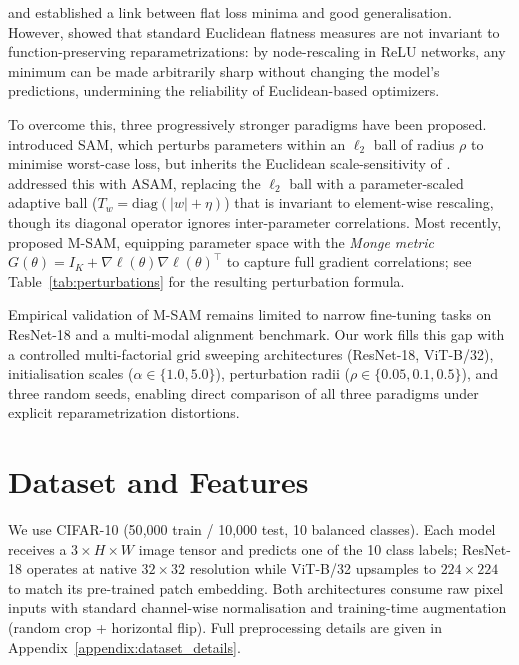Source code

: \documentclass{article}
\begin{document}
\citet{hochreiter1997flat} and \citet{keskar2016large} established a link between flat loss minima and good generalisation. However, \citet{dinh17b} showed that standard Euclidean flatness measures are not invariant to function-preserving reparametrizations: by node-rescaling in ReLU networks, any minimum can be made arbitrarily sharp without changing the model's predictions, undermining the reliability of Euclidean-based optimizers.

To overcome this, three progressively stronger paradigms have been proposed. \citet{foret2021sam} introduced SAM, which perturbs parameters within an $\ell_2$ ball of radius $\rho$ to minimise worst-case loss, but inherits the Euclidean scale-sensitivity of \citet{dinh17b}. \citet{kwon2021asam} addressed this with ASAM, replacing the $\ell_2$ ball with a parameter-scaled adaptive ball ($T_w = \mathrm{diag}(|w|+\eta)$) that is invariant to element-wise rescaling, though its diagonal operator ignores inter-parameter correlations. Most recently, \citet{jacobsen2025msam} proposed M-SAM, equipping parameter space with the \emph{Monge metric} $G(\theta)=I_K+\nabla\ell(\theta)\nabla\ell(\theta)^\top$ to capture full gradient correlations; see Table~\ref{tab:perturbations} for the resulting perturbation formula.

Empirical validation of M-SAM remains limited to narrow fine-tuning tasks on ResNet-18 and a multi-modal alignment benchmark. Our work fills this gap with a controlled multi-factorial grid sweeping architectures (ResNet-18, ViT-B/32), initialisation scales ($\alpha\in\{1.0,5.0\}$), perturbation radii ($\rho\in\{0.05,0.1,0.5\}$), and three random seeds, enabling direct comparison of all three paradigms under explicit reparametrization distortions.


\section{Dataset and Features}

We use CIFAR-10 \citep{Krizhevsky09learningmultiple} (50{,}000 train / 10{,}000 test, 10 balanced classes). Each model receives a $3\times H\times W$ image tensor and predicts one of the 10 class labels; ResNet-18 operates at native $32\times32$ resolution while ViT-B/32 upsamples to $224\times224$ to match its pre-trained patch embedding. Both architectures consume raw pixel inputs with standard channel-wise normalisation and training-time augmentation (random crop + horizontal flip). Full preprocessing details are given in Appendix~\ref{appendix:dataset_details}.
\end{document}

#####

**Activity:** Please count up the lines above that include the string "loss" and respond with the total alone.

**Answer:** 2